15-25 ENYAN RSC combats elite bias with acting masterclasses for disadvantaged teenagers

A group of young people who might otherwise struggle to pursue a career in the theatre have been cast within an ensemble that will work at the RSC’s home in Stratford-upon-Avon. The talent development programme the Next Generation will include aspiring actors from black, Asian, minority ethnic and low-income backgrounds, many of whom have had little access to the arts but show real potential.

Hannah Miller, the RSC’s casting director, said: “It’s pretty clear that the people that are working in the industry, and the way our world is represented on stage and screen, are not reflective of society as a whole.
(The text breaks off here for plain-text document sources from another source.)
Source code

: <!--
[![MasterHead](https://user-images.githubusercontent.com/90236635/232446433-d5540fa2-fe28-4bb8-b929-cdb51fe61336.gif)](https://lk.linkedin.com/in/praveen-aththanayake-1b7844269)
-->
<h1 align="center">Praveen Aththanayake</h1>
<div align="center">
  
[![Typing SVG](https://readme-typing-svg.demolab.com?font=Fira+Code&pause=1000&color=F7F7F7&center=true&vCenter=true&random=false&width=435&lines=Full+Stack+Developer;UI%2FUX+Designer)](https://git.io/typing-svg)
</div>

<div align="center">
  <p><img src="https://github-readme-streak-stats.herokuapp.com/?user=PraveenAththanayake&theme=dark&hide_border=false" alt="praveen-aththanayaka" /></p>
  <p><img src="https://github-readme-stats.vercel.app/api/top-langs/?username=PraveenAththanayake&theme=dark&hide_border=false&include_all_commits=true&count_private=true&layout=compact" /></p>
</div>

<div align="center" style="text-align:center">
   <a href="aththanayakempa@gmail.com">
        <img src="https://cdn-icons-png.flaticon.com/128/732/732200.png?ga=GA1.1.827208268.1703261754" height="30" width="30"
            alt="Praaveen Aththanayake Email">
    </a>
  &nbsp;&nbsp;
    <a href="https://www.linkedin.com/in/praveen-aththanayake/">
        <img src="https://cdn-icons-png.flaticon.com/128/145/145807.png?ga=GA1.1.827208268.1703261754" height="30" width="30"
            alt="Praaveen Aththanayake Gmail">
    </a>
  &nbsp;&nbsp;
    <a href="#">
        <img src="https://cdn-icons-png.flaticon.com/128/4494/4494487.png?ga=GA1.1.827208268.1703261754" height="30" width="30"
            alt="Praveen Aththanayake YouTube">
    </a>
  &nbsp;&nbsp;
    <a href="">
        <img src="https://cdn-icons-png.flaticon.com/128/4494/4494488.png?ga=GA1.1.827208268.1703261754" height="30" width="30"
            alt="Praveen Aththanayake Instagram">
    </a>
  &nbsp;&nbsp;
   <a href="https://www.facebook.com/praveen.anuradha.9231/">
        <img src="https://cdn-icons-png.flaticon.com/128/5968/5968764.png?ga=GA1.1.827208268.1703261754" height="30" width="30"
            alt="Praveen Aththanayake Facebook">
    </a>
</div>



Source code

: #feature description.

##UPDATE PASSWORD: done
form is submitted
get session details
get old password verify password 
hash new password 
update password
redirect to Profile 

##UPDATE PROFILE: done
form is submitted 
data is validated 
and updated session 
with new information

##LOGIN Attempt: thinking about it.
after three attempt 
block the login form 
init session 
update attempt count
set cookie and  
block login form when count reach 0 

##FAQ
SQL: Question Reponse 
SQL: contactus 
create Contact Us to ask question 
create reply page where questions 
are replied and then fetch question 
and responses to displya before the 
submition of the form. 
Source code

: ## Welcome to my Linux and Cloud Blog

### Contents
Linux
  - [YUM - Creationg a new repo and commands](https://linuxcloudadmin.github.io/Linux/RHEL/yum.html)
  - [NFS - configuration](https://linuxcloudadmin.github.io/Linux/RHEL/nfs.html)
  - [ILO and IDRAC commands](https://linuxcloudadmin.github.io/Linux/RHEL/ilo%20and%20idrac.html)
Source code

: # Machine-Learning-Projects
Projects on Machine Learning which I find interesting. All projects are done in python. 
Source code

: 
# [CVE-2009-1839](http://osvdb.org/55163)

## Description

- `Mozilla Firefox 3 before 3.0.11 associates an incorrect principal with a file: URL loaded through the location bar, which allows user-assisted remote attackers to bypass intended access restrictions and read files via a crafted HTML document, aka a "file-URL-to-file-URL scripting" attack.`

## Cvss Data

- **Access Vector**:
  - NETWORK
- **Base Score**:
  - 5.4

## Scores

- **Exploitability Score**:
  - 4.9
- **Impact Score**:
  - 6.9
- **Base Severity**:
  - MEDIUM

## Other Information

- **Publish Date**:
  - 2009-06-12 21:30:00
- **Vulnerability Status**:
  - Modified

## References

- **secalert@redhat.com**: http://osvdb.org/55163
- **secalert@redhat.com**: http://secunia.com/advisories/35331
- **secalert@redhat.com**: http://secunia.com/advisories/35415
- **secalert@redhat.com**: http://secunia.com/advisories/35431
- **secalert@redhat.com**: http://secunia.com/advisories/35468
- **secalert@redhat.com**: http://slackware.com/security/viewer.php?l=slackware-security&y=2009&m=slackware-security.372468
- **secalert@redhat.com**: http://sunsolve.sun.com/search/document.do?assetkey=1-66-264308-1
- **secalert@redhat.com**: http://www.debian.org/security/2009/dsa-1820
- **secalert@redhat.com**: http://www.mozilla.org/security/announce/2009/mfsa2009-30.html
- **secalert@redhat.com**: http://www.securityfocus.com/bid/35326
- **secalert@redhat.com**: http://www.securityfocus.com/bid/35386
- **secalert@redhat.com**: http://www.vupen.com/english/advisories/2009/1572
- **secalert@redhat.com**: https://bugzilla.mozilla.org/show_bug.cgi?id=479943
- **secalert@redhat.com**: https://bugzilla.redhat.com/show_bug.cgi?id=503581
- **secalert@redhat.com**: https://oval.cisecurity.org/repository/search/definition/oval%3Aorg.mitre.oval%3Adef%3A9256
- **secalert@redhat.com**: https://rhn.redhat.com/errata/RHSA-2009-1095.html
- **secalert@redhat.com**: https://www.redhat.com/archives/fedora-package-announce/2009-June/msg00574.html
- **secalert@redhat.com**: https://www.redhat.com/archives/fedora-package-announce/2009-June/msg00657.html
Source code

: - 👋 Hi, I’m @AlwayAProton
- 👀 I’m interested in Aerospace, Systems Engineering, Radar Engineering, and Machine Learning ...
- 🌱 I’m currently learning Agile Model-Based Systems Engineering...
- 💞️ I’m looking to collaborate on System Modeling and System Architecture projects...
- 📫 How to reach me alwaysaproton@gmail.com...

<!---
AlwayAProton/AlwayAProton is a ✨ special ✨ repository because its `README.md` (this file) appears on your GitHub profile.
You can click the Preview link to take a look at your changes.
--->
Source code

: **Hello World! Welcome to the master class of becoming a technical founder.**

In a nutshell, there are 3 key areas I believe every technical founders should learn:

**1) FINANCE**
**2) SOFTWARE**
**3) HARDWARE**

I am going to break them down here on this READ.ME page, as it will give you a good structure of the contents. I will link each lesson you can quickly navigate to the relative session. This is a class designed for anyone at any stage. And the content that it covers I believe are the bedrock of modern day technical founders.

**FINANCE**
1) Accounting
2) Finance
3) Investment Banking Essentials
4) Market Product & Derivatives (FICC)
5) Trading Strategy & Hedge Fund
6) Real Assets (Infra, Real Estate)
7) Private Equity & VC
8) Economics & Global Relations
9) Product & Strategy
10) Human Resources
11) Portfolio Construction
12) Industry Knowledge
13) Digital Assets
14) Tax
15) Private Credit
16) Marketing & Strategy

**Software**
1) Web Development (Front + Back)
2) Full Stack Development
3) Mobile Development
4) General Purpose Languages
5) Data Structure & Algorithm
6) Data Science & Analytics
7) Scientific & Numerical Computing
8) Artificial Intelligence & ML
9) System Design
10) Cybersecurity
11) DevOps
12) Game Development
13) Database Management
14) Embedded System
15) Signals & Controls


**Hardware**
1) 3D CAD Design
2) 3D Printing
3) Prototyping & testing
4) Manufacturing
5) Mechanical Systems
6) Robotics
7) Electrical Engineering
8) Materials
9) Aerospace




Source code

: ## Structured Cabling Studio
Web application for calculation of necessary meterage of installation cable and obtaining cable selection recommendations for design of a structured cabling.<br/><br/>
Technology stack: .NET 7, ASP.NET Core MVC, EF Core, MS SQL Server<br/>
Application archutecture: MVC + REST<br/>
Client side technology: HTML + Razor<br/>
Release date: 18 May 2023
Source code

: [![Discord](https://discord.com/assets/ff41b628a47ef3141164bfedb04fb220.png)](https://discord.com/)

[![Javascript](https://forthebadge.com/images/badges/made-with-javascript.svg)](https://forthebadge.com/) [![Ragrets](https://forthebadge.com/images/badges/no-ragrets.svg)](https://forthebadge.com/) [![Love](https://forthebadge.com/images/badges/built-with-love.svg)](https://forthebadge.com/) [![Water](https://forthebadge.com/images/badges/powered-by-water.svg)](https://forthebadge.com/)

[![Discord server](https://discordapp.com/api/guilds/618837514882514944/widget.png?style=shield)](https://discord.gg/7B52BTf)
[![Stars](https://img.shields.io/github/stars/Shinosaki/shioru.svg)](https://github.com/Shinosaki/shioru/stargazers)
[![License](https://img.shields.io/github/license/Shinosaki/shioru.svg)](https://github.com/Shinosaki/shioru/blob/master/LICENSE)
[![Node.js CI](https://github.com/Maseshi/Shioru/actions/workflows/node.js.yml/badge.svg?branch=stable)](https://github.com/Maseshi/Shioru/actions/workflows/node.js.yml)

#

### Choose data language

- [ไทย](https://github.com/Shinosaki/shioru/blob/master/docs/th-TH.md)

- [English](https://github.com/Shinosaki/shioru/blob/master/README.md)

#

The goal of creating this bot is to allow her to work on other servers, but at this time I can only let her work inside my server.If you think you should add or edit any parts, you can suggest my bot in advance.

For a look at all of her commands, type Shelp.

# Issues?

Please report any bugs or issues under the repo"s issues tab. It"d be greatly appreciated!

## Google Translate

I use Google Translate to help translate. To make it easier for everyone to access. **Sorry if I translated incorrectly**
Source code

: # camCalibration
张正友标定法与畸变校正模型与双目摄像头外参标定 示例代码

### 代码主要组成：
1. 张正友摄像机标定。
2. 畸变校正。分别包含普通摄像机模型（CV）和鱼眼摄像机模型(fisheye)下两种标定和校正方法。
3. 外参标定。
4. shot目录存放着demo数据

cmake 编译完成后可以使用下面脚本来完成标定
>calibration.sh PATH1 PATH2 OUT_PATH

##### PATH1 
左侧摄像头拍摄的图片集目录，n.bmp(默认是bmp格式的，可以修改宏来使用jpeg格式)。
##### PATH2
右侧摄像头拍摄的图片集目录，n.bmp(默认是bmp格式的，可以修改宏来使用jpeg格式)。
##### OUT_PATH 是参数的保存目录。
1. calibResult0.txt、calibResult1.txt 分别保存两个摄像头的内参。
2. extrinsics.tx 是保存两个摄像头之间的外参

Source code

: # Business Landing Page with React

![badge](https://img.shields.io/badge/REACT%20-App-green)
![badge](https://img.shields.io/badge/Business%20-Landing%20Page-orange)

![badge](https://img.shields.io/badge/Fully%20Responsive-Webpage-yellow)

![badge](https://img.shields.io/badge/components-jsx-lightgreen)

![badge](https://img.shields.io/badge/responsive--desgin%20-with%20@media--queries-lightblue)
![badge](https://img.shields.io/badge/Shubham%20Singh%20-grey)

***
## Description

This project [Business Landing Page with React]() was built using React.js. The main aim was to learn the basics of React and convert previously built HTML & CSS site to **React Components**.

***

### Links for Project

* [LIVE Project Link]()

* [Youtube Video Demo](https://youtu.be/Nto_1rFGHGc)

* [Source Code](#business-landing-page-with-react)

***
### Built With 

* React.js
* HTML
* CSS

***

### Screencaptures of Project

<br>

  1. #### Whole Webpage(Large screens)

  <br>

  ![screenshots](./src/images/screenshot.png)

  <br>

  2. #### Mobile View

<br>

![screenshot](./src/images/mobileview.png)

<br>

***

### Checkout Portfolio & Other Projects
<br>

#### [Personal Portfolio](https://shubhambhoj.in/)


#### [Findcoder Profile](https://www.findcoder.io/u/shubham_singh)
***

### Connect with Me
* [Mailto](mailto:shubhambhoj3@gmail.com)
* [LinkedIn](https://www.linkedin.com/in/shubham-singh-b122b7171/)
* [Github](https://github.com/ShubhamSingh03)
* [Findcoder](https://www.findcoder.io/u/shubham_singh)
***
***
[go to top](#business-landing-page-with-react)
What we want to do with this and future projects is redress that by starting at the grassroots.”

She added: “We want to help them believe a career as an actor could be for them – that it’s not an alien world.”

Further evidence of elitism in the arts was offered in a report commissioned last year by the composer Andrew Lloyd Webber, which expressed alarm at the lack of non-white performers in UK productions. His foundation will award almost £122,000 over three years towards the RSC’s Next Generation programme.

The RSC selected 20 teenagers, aged 13 to 16, and a smaller group aged 16 to 18, after a series of masterclasses earlier this year and through the company’s ongoing contact with schools across the country.